For indie labels and self-releasing artists, this matters because the assumption that “Spotify covers India” has always been incomplete.
Why the regional split actually moves money
India is not one streaming market. It is at least eight, segmented by language, payment behaviour and device economics. A track in Bhojpuri can run up four or five times the playcount it would earn on a global-first DSP simply because the editorial team curating the front page actually programs in that language.
DSP here means digital service provider, the streaming platforms an artist’s music gets delivered to. The catalog logic on a Damroo or Gaana is fundamentally different from a Spotify India shelf, and most international distributors do not ingest into either.
Three structural realities to internalize:
- Per-stream payouts on Indian DSPs are lower in absolute terms but reach audiences that other platforms simply do not serve.

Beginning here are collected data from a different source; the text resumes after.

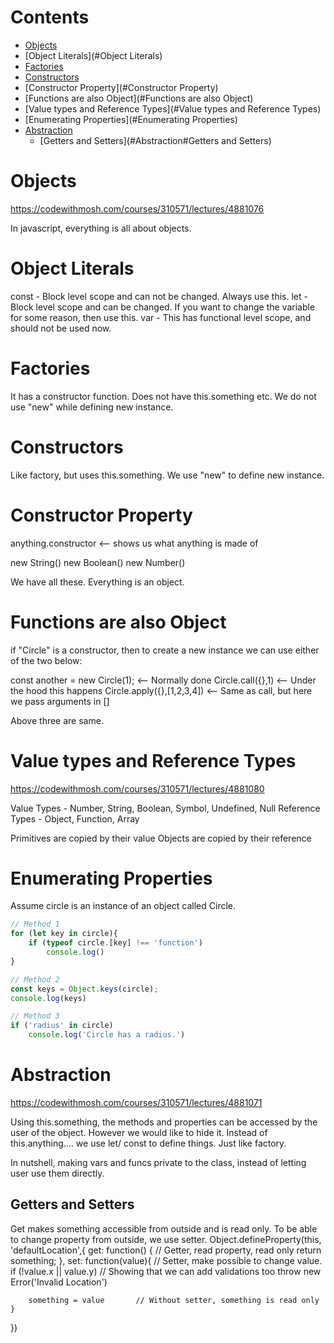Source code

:# Contents

- [Objects](#Objects)
- [Object Literals](#Object Literals)
- [Factories](#Factories)
- [Constructors](#Constructors)
- [Constructor Property](#Constructor Property)
- [Functions are also Object](#Functions are also Object)
- [Value types and Reference Types](#Value types and Reference Types)
- [Enumerating Properties](#Enumerating Properties)
- [Abstraction](#Abstraction)
    - [Getters and Setters](#Abstraction#Getters and Setters)

# Objects
https://codewithmosh.com/courses/310571/lectures/4881076

In javascript, everything is all about objects.

# Object Literals
const   - Block level scope and can not be changed. Always use this.
let     - Block level scope and can be changed. If you want to change the variable for some reason, then use this.
var     - This has functional level scope, and should not be used now.

# Factories
It has a constructor function.
Does not have this.something etc.
We do not use "new" while defining new instance.

# Constructors
Like factory, but uses this.something.
We use "new" to define new instance.

# Constructor Property
anything.constructor <-- shows us what anything is made of

new String()
new Boolean()
new Number()

We have all these. Everything is an object.

# Functions are also Object
if "Circle" is a constructor, then to create a new instance we can use either of the two below:

const another = new Circle(1);  <-- Normally done
Circle.call({},1)               <-- Under the hood this happens
Circle.apply({},[1,2,3,4])      <-- Same as call, but here we pass arguments in []

Above three are same.

# Value types and Reference Types
https://codewithmosh.com/courses/310571/lectures/4881080

Value Types - Number, String, Boolean, Symbol, Undefined, Null
Reference Types - Object, Function, Array

Primitives are copied by their value
Objects are copied by their reference

# Enumerating Properties
Assume circle is an instance of an object called Circle.

```javascript
// Method 1
for (let key in circle){
    if (typeof circle.[key] !== 'function')
        console.log()
}

// Method 2
const keys = Object.keys(circle);
console.log(keys)

// Method 3
if ('radius' in circle)
    console.log('Circle has a radius.')
```

# Abstraction
https://codewithmosh.com/courses/310571/lectures/4881071

Using this.something, the methods and properties can be accessed by the user of the object.
However we would like to hide it. 
Instead of this.anything.... we use let/ const to define things. Just like factory.

In nutshell, making vars and funcs private to the class, instead of letting user use them directly.

## Getters and Setters

Get makes something accessible from outside and is read only.
To be able to change property from outside, we use setter.
Object.defineProperty(this, 'defaultLocation',{ 
    get: function() {           // Getter, read property, read only
        return something;
    },
    set: function(value){       // Setter, make possible to change value.
        if (!value.x || value.y)        // Showing that we can add validations too
            throw new Error('Invalid Location')
            
        something = value       // Without setter, something is read only
    }
})


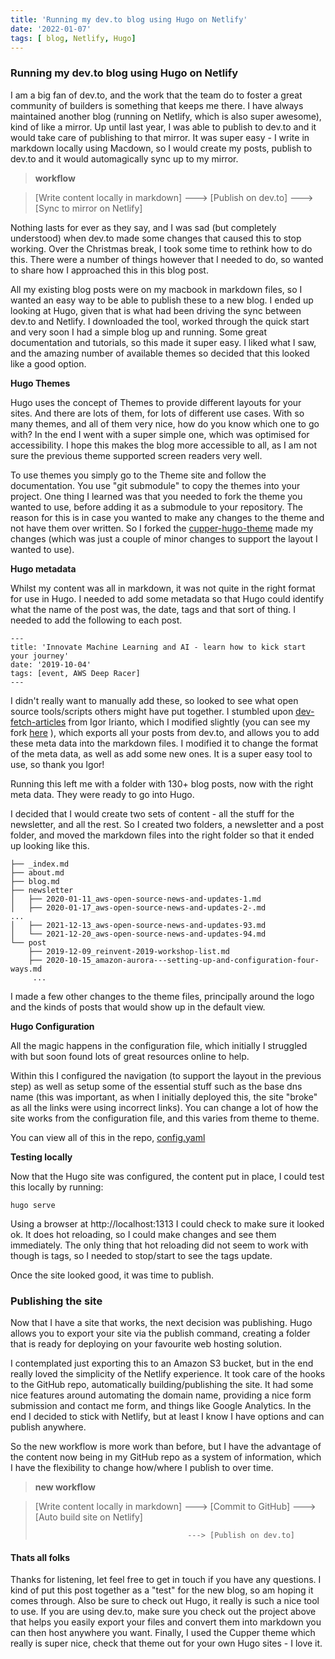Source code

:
 ```yaml
---
title: 'Running my dev.to blog using Hugo on Netlify'
date: '2022-01-07'
tags: [ blog, Netlify, Hugo]
---
```


### Running my dev.to blog using Hugo on Netlify

I am a big fan of dev.to, and the work that the team do to foster a great community of builders is something that keeps me there. I have always maintained another blog (running on Netlify, which is also super awesome), kind of like a mirror. Up until last year, I was able to publish to dev.to and it would take care of publishing to that mirror. It was super easy - I write in markdown locally using Macdown, so I would create my posts, publish to dev.to and it would automagically sync up to my mirror. 

>**workflow**

> [Write content locally in markdown] ---> [Publish on dev.to] ---> [Sync to mirror on Netlify]

Nothing lasts for ever as they say, and I was sad (but completely understood) when dev.to made some changes that caused this to stop working. Over the Christmas break, I took some time to rethink how to do this. There were a number of things however that I needed to do, so wanted to share how I approached this in this blog post.

All my existing blog posts were on my macbook in markdown files, so I wanted an easy way to be able to publish these to a new blog. I ended up looking at Hugo, given that is what had been driving the sync between dev.to and Netlify. I downloaded the tool, worked through the quick start and very soon I had a simple blog up and running. Some great documentation and tutorials, so this made it super easy. I liked what I saw, and the amazing number of available themes so decided that this looked like a good option.

**Hugo Themes**

Hugo uses the concept of Themes to provide different layouts for your sites. And there are lots of them, for lots of different use cases. With so many themes, and all of them very nice, how do you know which one to go with? In the end I went with a super simple one, which was optimised for accessibility. I hope this makes the blog more accessible to all, as I am not sure the previous theme supported screen readers very well.

To use themes you simply go to the Theme site and follow the documentation. You use "git submodule" to copy the themes into your project. One thing I learned was that you needed to fork the theme you wanted to use, before adding it as a submodule to your repository. The reason for this is in case you wanted to make any changes to the theme and not have them over written. So I forked the [cupper-hugo-theme](https://github.com/094459/cupper-hugo-theme) made my changes (which was just a couple of minor changes to support the layout I wanted to use).

**Hugo metadata**

Whilst my content was all in markdown, it was not quite in the right format for use in Hugo. I needed to add some metadata so that Hugo could identify what the name of the post was, the date, tags and that sort of thing. I needed to add the following to each post.

```
---
title: 'Innovate Machine Learning and AI - learn how to kick start your journey'
date: '2019-10-04'
tags: [event, AWS Deep Racer]
---
```

I didn't really want to manually add these, so looked to see what open source tools/scripts others might have put together. I stumbled upon [dev-fetch-articles](https://github.com/iggredible/dev-fetch-articles) from Igor Irianto, which I modified slightly (you can see my fork [here](https://github.com/094459/dev-fetch-articles) ), which exports all your posts from dev.to, and allows you to add these meta data into the markdown files. I modified it to change the format of the meta data, as well as add some new ones. It is a super easy tool to use, so thank you Igor!

Running this left me with a folder with 130+ blog posts, now with the right meta data. They were ready to go into Hugo.

I decided that I would create two sets of content - all the stuff for the newsletter, and all the rest. So I created two folders, a newsletter and a post folder, and moved the markdown files into the right folder so that it ended up looking like this.

```
├── _index.md
├── about.md
├── blog.md
├── newsletter
│   ├── 2020-01-11_aws-open-source-news-and-updates-1.md
│   ├── 2020-01-17_aws-open-source-news-and-updates-2-.md
...
│   ├── 2021-12-13_aws-open-source-news-and-updates-93.md
│   └── 2021-12-20_aws-open-source-news-and-updates-94.md
└── post
    ├── 2019-12-09_reinvent-2019-workshop-list.md
    ├── 2020-10-15_amazon-aurora---setting-up-and-configuration-four-ways.md
     ...
```

I made a few other changes to the theme files, principally around the logo and the kinds of posts that would show up in the default view.

**Hugo Configuration**

All the magic happens in the configuration file, which initially I struggled with but soon found lots of great resources online to help. 

Within this I configured the navigation (to support the layout in the previous step) as well as setup some of the essential stuff such as the base dns name (this was important, as when I initially deployed this, the site "broke" as all the links were using incorrect links). You can change a lot of how the site works from the configuration file, and this varies from theme to theme.

You can view all of this in the repo, [config.yaml](https://github.com/094459/blog/blob/main/config.yaml)

**Testing locally**

Now that the Hugo site was configured, the content put in place, I could test this locally by running:

```
hugo serve
```

Using a browser at http://localhost:1313 I could check to make sure it looked ok. It does hot reloading, so I could make changes and see them immediately. The only thing that hot reloading did not seem to work with though is tags, so I needed to stop/start to see the tags update.

Once the site looked good, it was time to publish.

### Publishing the site

Now that I have a site that works, the next decision was publishing. Hugo allows you to export your site via the publish command, creating a folder that is ready for deploying on your favourite web hosting solution.

I contemplated just exporting this to an Amazon S3 bucket, but in the end really loved the simplicity of the Netlify experience. It took care of the hooks to the GitHub repo, automatically building/publishing the site. It had some nice features around automating the domain name, providing a nice form submission and contact me form, and things like Google Analytics. In the end I decided to stick with Netlify, but at least I know I have options and can publish anywhere.

So the new workflow is more work than before, but I have the advantage of the content now being in my GitHub repo as a system of information, which I have the flexibility to change how/where I publish to over time.

>**new workflow**

> [Write content locally in markdown]   ---> [Commit to GitHub]  ---> [Auto build site on Netlify]
> 
>                                       ---> [Publish on dev.to]
>  

#### Thats all folks

Thanks for listening, let feel free to get in touch if you have any questions. I kind of put this post together as a "test" for the new blog, so am hoping it comes through. Also be sure to check out Hugo, it really is such a nice tool to use. If you are using dev.to, make sure you check out the project above that helps you easily export your files and convert them into markdown you can then host anywhere you want. Finally, I used the Cupper theme which really is super nice, check that theme out for your own Hugo sites - I love it. 



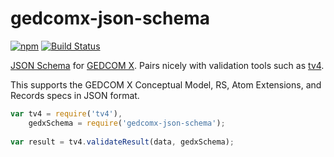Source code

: # gedcomx-json-schema

[![npm](https://img.shields.io/npm/v/gedcomx-json-schema.svg)](https://www.npmjs.com/package/gedcomx-json-schema)
[![Build Status](https://travis-ci.org/rootsdev/gedcomx-json-schema.svg?branch=master)](https://travis-ci.org/rootsdev/gedcomx-json-schema)

[JSON Schema](http://json-schema.org/) for [GEDCOM X](http://www.gedcomx.org/).
Pairs nicely with validation tools such as [tv4](https://github.com/geraintluff/tv4).

This supports the GEDCOM X Conceptual Model, RS, Atom Extensions, and Records 
specs in JSON format.

```js
var tv4 = require('tv4'),
    gedxSchema = require('gedcomx-json-schema');
    
var result = tv4.validateResult(data, gedxSchema);
```
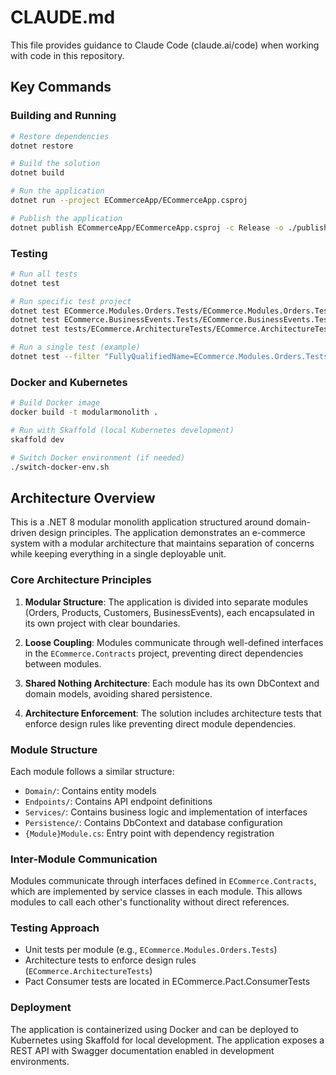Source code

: # CLAUDE.md

This file provides guidance to Claude Code (claude.ai/code) when working with code in this repository.

## Key Commands

### Building and Running

```bash
# Restore dependencies
dotnet restore

# Build the solution
dotnet build

# Run the application
dotnet run --project ECommerceApp/ECommerceApp.csproj

# Publish the application
dotnet publish ECommerceApp/ECommerceApp.csproj -c Release -o ./publish
```

### Testing

```bash
# Run all tests
dotnet test

# Run specific test project
dotnet test ECommerce.Modules.Orders.Tests/ECommerce.Modules.Orders.Tests.csproj
dotnet test ECommerce.BusinessEvents.Tests/ECommerce.BusinessEvents.Tests.csproj
dotnet test tests/ECommerce.ArchitectureTests/ECommerce.ArchitectureTests.csproj

# Run a single test (example)
dotnet test --filter "FullyQualifiedName=ECommerce.Modules.Orders.Tests.Services.OrderServiceTests.CreateOrder_ShouldReturnOrder_WhenOrderIsValid"
```

### Docker and Kubernetes

```bash
# Build Docker image
docker build -t modularmonolith .

# Run with Skaffold (local Kubernetes development)
skaffold dev

# Switch Docker environment (if needed)
./switch-docker-env.sh
```

## Architecture Overview

This is a .NET 8 modular monolith application structured around domain-driven design principles. The application demonstrates an e-commerce system with a modular architecture that maintains separation of concerns while keeping everything in a single deployable unit.

### Core Architecture Principles

1. **Modular Structure**: The application is divided into separate modules (Orders, Products, Customers, BusinessEvents), each encapsulated in its own project with clear boundaries.

2. **Loose Coupling**: Modules communicate through well-defined interfaces in the `ECommerce.Contracts` project, preventing direct dependencies between modules.

3. **Shared Nothing Architecture**: Each module has its own DbContext and domain models, avoiding shared persistence.

4. **Architecture Enforcement**: The solution includes architecture tests that enforce design rules like preventing direct module dependencies.

### Module Structure

Each module follows a similar structure:
- `Domain/`: Contains entity models
- `Endpoints/`: Contains API endpoint definitions 
- `Services/`: Contains business logic and implementation of interfaces
- `Persistence/`: Contains DbContext and database configuration
- `{Module}Module.cs`: Entry point with dependency registration

### Inter-Module Communication

Modules communicate through interfaces defined in `ECommerce.Contracts`, which are implemented by service classes in each module. This allows modules to call each other's functionality without direct references.

### Testing Approach

- Unit tests per module (e.g., `ECommerce.Modules.Orders.Tests`)
- Architecture tests to enforce design rules (`ECommerce.ArchitectureTests`)
- Pact Consumer tests are located in ECommerce.Pact.ConsumerTests

### Deployment

The application is containerized using Docker and can be deployed to Kubernetes using Skaffold for local development. The application exposes a REST API with Swagger documentation enabled in development environments.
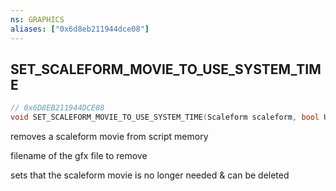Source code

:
 ```yaml
---
ns: GRAPHICS
aliases: ["0x6d8eb211944dce08"]
---
```

## SET_SCALEFORM_MOVIE_TO_USE_SYSTEM_TIME

```c
// 0x6D8EB211944DCE08
void SET_SCALEFORM_MOVIE_TO_USE_SYSTEM_TIME(Scaleform scaleform, bool UseSystemTime);
```

removes a scaleform movie from script memory

filename of the gfx file to remove

sets that the scaleform movie is no longer needed & can be deleted


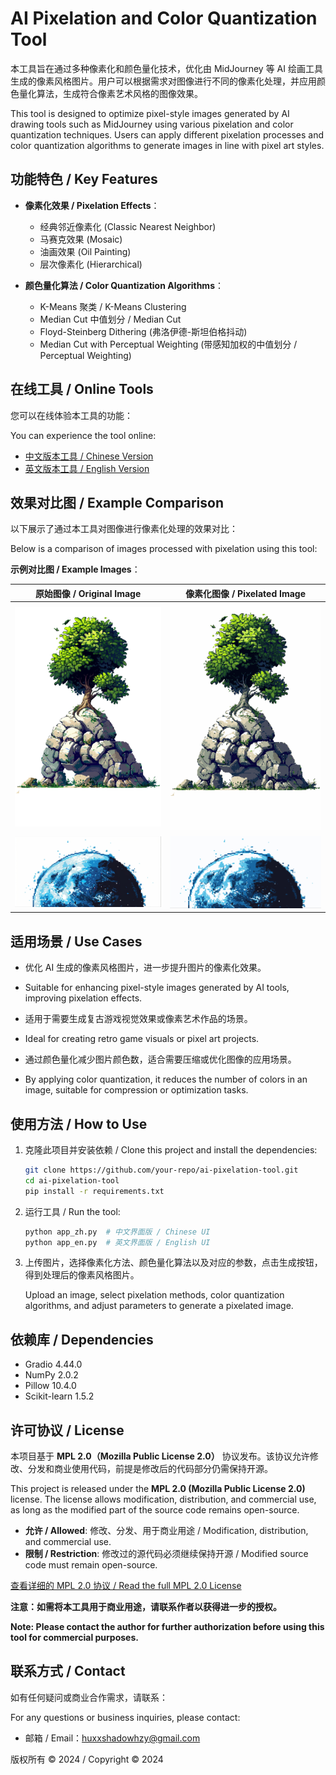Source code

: 
# AI Pixelation and Color Quantization Tool

本工具旨在通过多种像素化和颜色量化技术，优化由 MidJourney 等 AI 绘画工具生成的像素风格图片。用户可以根据需求对图像进行不同的像素化处理，并应用颜色量化算法，生成符合像素艺术风格的图像效果。

This tool is designed to optimize pixel-style images generated by AI drawing tools such as MidJourney using various pixelation and color quantization techniques. Users can apply different pixelation processes and color quantization algorithms to generate images in line with pixel art styles.

## 功能特色 / Key Features

- **像素化效果 / Pixelation Effects**：
  - 经典邻近像素化 (Classic Nearest Neighbor)
  - 马赛克效果 (Mosaic)
  - 油画效果 (Oil Painting)
  - 层次像素化 (Hierarchical)

- **颜色量化算法 / Color Quantization Algorithms**：
  - K-Means 聚类 / K-Means Clustering
  - Median Cut 中值划分 / Median Cut
  - Floyd-Steinberg Dithering (弗洛伊德-斯坦伯格抖动)
  - Median Cut with Perceptual Weighting (带感知加权的中值划分 / Perceptual Weighting)

## 在线工具 / Online Tools

您可以在线体验本工具的功能：

You can experience the tool online:

- [中文版本工具 / Chinese Version](https://huggingface.co/spaces/Huxxshadow/ImagePixelationTool)
- [英文版本工具 / English Version](https://huggingface.co/spaces/Huxxshadow/ImagePixelationTool_en)

## 效果对比图 / Example Comparison

以下展示了通过本工具对图像进行像素化处理的效果对比：

Below is a comparison of images processed with pixelation using this tool:

  **示例对比图 / Example Images**：

| 原始图像 / Original Image                      | 像素化图像 / Pixelated Image                      |
|--------------------------------------------|----------------------------------------------|
| ![原始图像](/RawTitan.png) <!-- 替换为原始图像URL --> | ![像素化图像](/NewTitan.png) <!-- 替换为像素化图像URL --> |
| ![原始图像](/RawMoon.png) <!-- 替换为原始图像URL -->  | ![像素化图像](/NewMoon.png) <!-- 替换为像素化图像URL -->  |

## 适用场景 / Use Cases

- 优化 AI 生成的像素风格图片，进一步提升图片的像素化效果。
- Suitable for enhancing pixel-style images generated by AI tools, improving pixelation effects.
  
- 适用于需要生成复古游戏视觉效果或像素艺术作品的场景。
- Ideal for creating retro game visuals or pixel art projects.

- 通过颜色量化减少图片颜色数，适合需要压缩或优化图像的应用场景。
- By applying color quantization, it reduces the number of colors in an image, suitable for compression or optimization tasks.

## 使用方法 / How to Use

1. 克隆此项目并安装依赖 / Clone this project and install the dependencies:

   ```bash
   git clone https://github.com/your-repo/ai-pixelation-tool.git
   cd ai-pixelation-tool
   pip install -r requirements.txt
   ```

2. 运行工具 / Run the tool:

   ```bash
   python app_zh.py  # 中文界面版 / Chinese UI
   python app_en.py  # 英文界面版 / English UI
   ```

3. 上传图片，选择像素化方法、颜色量化算法以及对应的参数，点击生成按钮，得到处理后的像素风格图片。

   Upload an image, select pixelation methods, color quantization algorithms, and adjust parameters to generate a pixelated image.

## 依赖库 / Dependencies

- Gradio 4.44.0
- NumPy 2.0.2
- Pillow 10.4.0
- Scikit-learn 1.5.2

## 许可协议 / License

本项目基于 **MPL 2.0（Mozilla Public License 2.0）** 协议发布。该协议允许修改、分发和商业使用代码，前提是修改后的代码部分仍需保持开源。

This project is released under the **MPL 2.0 (Mozilla Public License 2.0)** license. The license allows modification, distribution, and commercial use, as long as the modified part of the source code remains open-source.

- **允许 / Allowed**: 修改、分发、用于商业用途 / Modification, distribution, and commercial use.
- **限制 / Restriction**: 修改过的源代码必须继续保持开源 / Modified source code must remain open-source.

[查看详细的 MPL 2.0 协议 / Read the full MPL 2.0 License](https://www.mozilla.org/en-US/MPL/2.0/)

**注意：如需将本工具用于商业用途，请联系作者以获得进一步的授权。**

**Note: Please contact the author for further authorization before using this tool for commercial purposes.**

## 联系方式 / Contact

如有任何疑问或商业合作需求，请联系：

For any questions or business inquiries, please contact:

- 邮箱 / Email：huxxshadowhzy@gmail.com

版权所有 © 2024 / Copyright © 2024

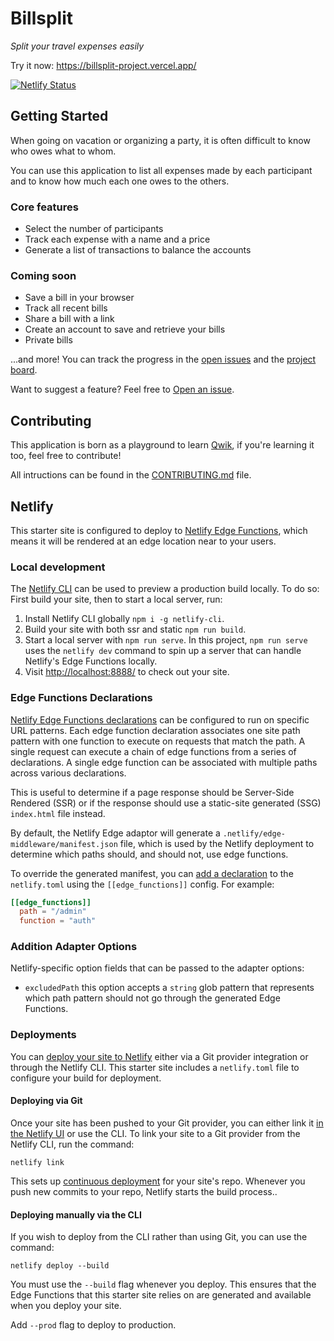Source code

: # Billsplit

_Split your travel expenses easily_

Try it now: https://billsplit-project.vercel.app/

[![Netlify Status](https://api.netlify.com/api/v1/badges/32fadf23-0798-455d-ba76-7222cf172c13/deploy-status)](https://app.netlify.com/sites/billsplit-project/deploys)

## Getting Started

When going on vacation or organizing a party, it is often difficult to know who owes what to whom.

You can use this application to list all expenses made by each participant and to know how much each one owes to the others.

### Core features

- Select the number of participants
- Track each expense with a name and a price
- Generate a list of transactions to balance the accounts

### Coming soon

- Save a bill in your browser
- Track all recent bills
- Share a bill with a link
- Create an account to save and retrieve your bills
- Private bills

...and more! You can track the progress in the [open issues](https://github.com/Balastrong/billsplit/issues) and the [project board](https://github.com/users/Balastrong/projects/3/).

Want to suggest a feature? Feel free to [Open an issue](https://github.com/Balastrong/billsplit/issues/new).

## Contributing

This application is born as a playground to learn [Qwik](https://qwik.builder.io/), if you're learning it too, feel free to contribute!

All intructions can be found in the [CONTRIBUTING.md](CONTRIBUTING.md) file.

## Netlify

This starter site is configured to deploy to [Netlify Edge Functions](https://docs.netlify.com/edge-functions/overview/), which means it will be rendered at an edge location near to your users.

### Local development

The [Netlify CLI](https://docs.netlify.com/cli/get-started/) can be used to preview a production build locally. To do so: First build your site, then to start a local server, run:

1. Install Netlify CLI globally `npm i -g netlify-cli`.
2. Build your site with both ssr and static `npm run build`.
3. Start a local server with `npm run serve`.
   In this project, `npm run serve` uses the `netlify dev` command to spin up a server that can handle Netlify's Edge Functions locally.
4. Visit [http://localhost:8888/](http://localhost:8888/) to check out your site.

### Edge Functions Declarations

[Netlify Edge Functions declarations](https://docs.netlify.com/edge-functions/declarations/)
can be configured to run on specific URL patterns. Each edge function declaration associates
one site path pattern with one function to execute on requests that match the path. A single request can execute a chain of edge functions from a series of declarations. A single edge function can be associated with multiple paths across various declarations.

This is useful to determine if a page response should be Server-Side Rendered (SSR) or
if the response should use a static-site generated (SSG) `index.html` file instead.

By default, the Netlify Edge adaptor will generate a `.netlify/edge-middleware/manifest.json` file, which is used by the Netlify deployment to determine which paths should, and should not, use edge functions.

To override the generated manifest, you can [add a declaration](https://docs.netlify.com/edge-functions/declarations/#add-a-declaration) to the `netlify.toml` using the `[[edge_functions]]` config. For example:

```toml
[[edge_functions]]
  path = "/admin"
  function = "auth"
```

### Addition Adapter Options

Netlify-specific option fields that can be passed to the adapter options:

- `excludedPath` this option accepts a `string` glob pattern that represents which path pattern should not go through the generated Edge Functions.

### Deployments

You can [deploy your site to Netlify](https://docs.netlify.com/site-deploys/create-deploys/) either via a Git provider integration or through the Netlify CLI. This starter site includes a `netlify.toml` file to configure your build for deployment.

#### Deploying via Git

Once your site has been pushed to your Git provider, you can either link it [in the Netlify UI](https://app.netlify.com/start) or use the CLI. To link your site to a Git provider from the Netlify CLI, run the command:

```shell
netlify link
```

This sets up [continuous deployment](https://docs.netlify.com/site-deploys/create-deploys/#deploy-with-git) for your site's repo. Whenever you push new commits to your repo, Netlify starts the build process..

#### Deploying manually via the CLI

If you wish to deploy from the CLI rather than using Git, you can use the command:

```shell
netlify deploy --build
```

You must use the `--build` flag whenever you deploy. This ensures that the Edge Functions that this starter site relies on are generated and available when you deploy your site.

Add `--prod` flag to deploy to production.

- Telco bundling is still a meaningful subscriber-acquisition channel, which means catalog presence on the right partner DSP can ride a carrier promotion into millions of new accounts overnight.
- Editorial teams at language-specific platforms actively scout indie regional artists, while global DSPs default to the major-label feed.
What HT Media’s bet on Damroo signals
Strategic investment from a media house, rather than a pure financial sponsor, usually means cross-promotion via the parent company’s print, television or digital properties. For a music platform, that translates into editorial slots, marketing real estate and a content surface that algorithmic-only competitors cannot match.
If you are a distributor or label evaluating where to push 2026 release plans for South Asian repertoire, the read is straightforward. Regional-first platforms are getting better funded, better staffed and better integrated with consumer media, which means the per-track upside is rising even as the absolute payout per stream stays modest.
The aggregator question
Most catalog still flows into India through a handful of aggregators with deep relationships in Mumbai. The problem for indie labels is that those aggregators tend to prioritize majors and large indies. A release from a self-distributing Tamil artist or a small Punjabi imprint often never reaches the platforms where its audience actually listens.
This is the gap that DDEX-native distribution closes. DDEX stands for Digital Data Exchange, the metadata standard most regional DSPs now use for ingest. A distributor that delivers via DDEX directly into Gaana, Damroo, JioSaavn and Wynk does not need a middleman to make the handoff. Splits land cleanly, takedown requests are honoured in hours rather than weeks, and editorial pitching becomes a real channel rather than a long-shot favour.
Action items for the next quarter
If you operate an indie label or you are an artist building a release plan that has any South Asian audience signal:
- Audit your current distributor’s DSP coverage list. If Gaana, Wynk, Damroo and JioSaavn are not on it, you are leaving listeners and money on the table.
- Build at least one piece of language-localized promotional asset per single, even if it is just a translated cover or a transliterated tracklist for the lock-screen view.
- Pitch playlist editors at regional DSPs directly. They reply.
The India opportunity for independent music in 2026 is not the next Spotify. It is the eight markets underneath Spotify that finally have the capital, the editorial muscle and the distribution rails to pay independent catalog properly.